### What this task involves
After finding the line that contains "这种增量是一种可以被终端用户" in the material below, print that line and all subsequent lines exactly, up to and including the last.

^^^^^^^^^^^^^^^^

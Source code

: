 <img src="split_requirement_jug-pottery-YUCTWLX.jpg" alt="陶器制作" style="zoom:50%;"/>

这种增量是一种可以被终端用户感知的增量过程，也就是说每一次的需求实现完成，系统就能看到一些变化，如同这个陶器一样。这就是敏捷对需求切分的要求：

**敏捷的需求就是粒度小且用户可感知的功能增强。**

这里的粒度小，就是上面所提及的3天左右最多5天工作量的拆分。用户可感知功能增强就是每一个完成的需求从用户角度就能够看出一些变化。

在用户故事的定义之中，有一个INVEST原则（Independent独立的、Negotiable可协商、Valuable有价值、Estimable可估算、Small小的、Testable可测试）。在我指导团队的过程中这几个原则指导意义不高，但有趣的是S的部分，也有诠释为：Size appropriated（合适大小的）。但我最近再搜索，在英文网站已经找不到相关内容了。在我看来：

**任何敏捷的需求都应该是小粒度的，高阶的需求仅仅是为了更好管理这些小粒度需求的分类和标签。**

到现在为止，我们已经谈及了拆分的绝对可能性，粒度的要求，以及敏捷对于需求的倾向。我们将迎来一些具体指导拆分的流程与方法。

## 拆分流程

^^^^^^^^^^^^^^^^

### Answer box
这种增量是一种可以被终端用户感知的增量过程，也就是说每一次的需求实现完成，系统就能看到一些变化，如同这个陶器一样。这就是敏捷对需求切分的要求：

**敏捷的需求就是粒度小且用户可感知的功能增强。**

这里的粒度小，就是上面所提及的3天左右最多5天工作量的拆分。用户可感知功能增强就是每一个完成的需求从用户角度就能够看出一些变化。

在用户故事的定义之中，有一个INVEST原则（Independent独立的、Negotiable可协商、Valuable有价值、Estimable可估算、Small小的、Testable可测试）。在我指导团队的过程中这几个原则指导意义不高，但有趣的是S的部分，也有诠释为：Size appropriated（合适大小的）。但我最近再搜索，在英文网站已经找不到相关内容了。在我看来：

**任何敏捷的需求都应该是小粒度的，高阶的需求仅仅是为了更好管理这些小粒度需求的分类和标签。**

到现在为止，我们已经谈及了拆分的绝对可能性，粒度的要求，以及敏捷对于需求的倾向。我们将迎来一些具体指导拆分的流程与方法。

## 拆分流程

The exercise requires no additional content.